The anger of many Georgians is now being turned against their own leader, writes Peter Murphyin Gori
GORI REGION is no country for old people. Uall the young got out when they could. Food and fuel are scarce. Street lights are down, while the gas supply is bomb-damaged awaiting repair, time unknown. The rump of Georgian officials determined to maintain a token presence in the splintered town hall advise the estimated 10,000 remaining residents of a population of 70,000 to stay indoors from 8pm.

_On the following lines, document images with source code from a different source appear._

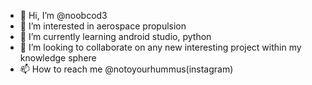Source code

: - 👋 Hi, I’m @noobcod3
- 👀 I’m interested in aerospace propulsion
- 🌱 I’m currently learning android studio, python
- 💞️ I’m looking to collaborate on any new interesting project within my knowledge sphere
- 📫 How to reach me @notoyourhummus(instagram)

<!---
noobcod3/noobcod3 is a ✨ special ✨ repository because its `README.md` (this file) appears on your GitHub profile.
You can click the Preview link to take a look at your changes.
--->
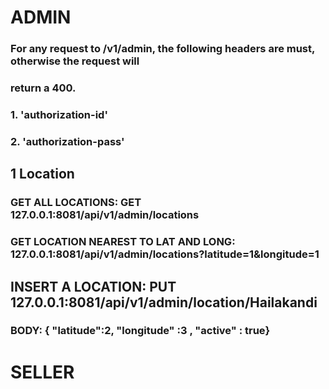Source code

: # ADMIN

###   For any request to /v1/admin, the following headers are must, otherwise the request will
###    return a 400.

###        1. 'authorization-id'
###        2. 'authorization-pass'


## 1  Location

### GET ALL LOCATIONS:  GET 127.0.0.1:8081/api/v1/admin/locations

### GET LOCATION NEAREST TO LAT AND LONG:   127.0.0.1:8081/api/v1/admin/locations?latitude=1&longitude=1

## INSERT A LOCATION: PUT  127.0.0.1:8081/api/v1/admin/location/Hailakandi
### BODY: { "latitude":2, "longitude" :3 , "active" : true}
 


# SELLER
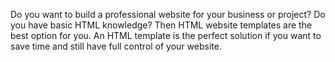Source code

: Do you want to build a professional website for your business or project? Do you have basic HTML knowledge? Then HTML website templates are the best option for you. An HTML template is the perfect solution if you want to save time and still have full control of your website.
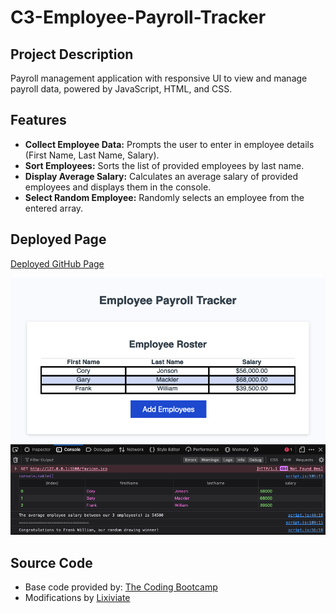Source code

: # C3-Employee-Payroll-Tracker

## Project Description

Payroll management application with responsive UI to view and manage payroll data, powered by JavaScript, HTML, and CSS.

## Features

- **Collect Employee Data:** Prompts the user to enter in employee details (First Name, Last Name, Salary).
- **Sort Employees:** Sorts the list of provided employees by last name.
- **Display Average Salary:** Calculates an average salary of provided employees and displays them in the console.
- **Select Random Employee:** Randomly selects an employee from the entered array.

## Deployed Page

[Deployed GitHub Page](https://lixiviate.github.io/C3-Employee-Payroll-Tracker/)

![Example Screenshot](./assets/images/example.png)

## Source Code

- Base code provided by: [The Coding Bootcamp](https://github.com/coding-boot-camp/curly-potato)
- Modifications by [Lixiviate](https://github.com/Lixiviate)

Nighttime brings complete darkness to the pockmarked town centre, save for some light from the town hall, which illuminates the backside of the Stalin statue on the main square. The silence is broken only by the rumble of passing armoured vehicles and the low babble of voices from a group on the town hall steps discussing the latest rumours.
A report comes in of a drunken Cossack soldier staggering around a back street waving a Kalashnikov. A team of locals is dispatched at speed to take pictures and videos. The show lasts for 10 minutes until the Russians get word and the miscreant is bundled into a jeep and brought back to base.
The only certainty here is that no one knows what will happen next. A Russian sergeant sweats in the searing late-morning heat watching cars stop at a checkpoint. "We are ready to go back north, we are ready to go to Tbilisi. We're waiting for orders."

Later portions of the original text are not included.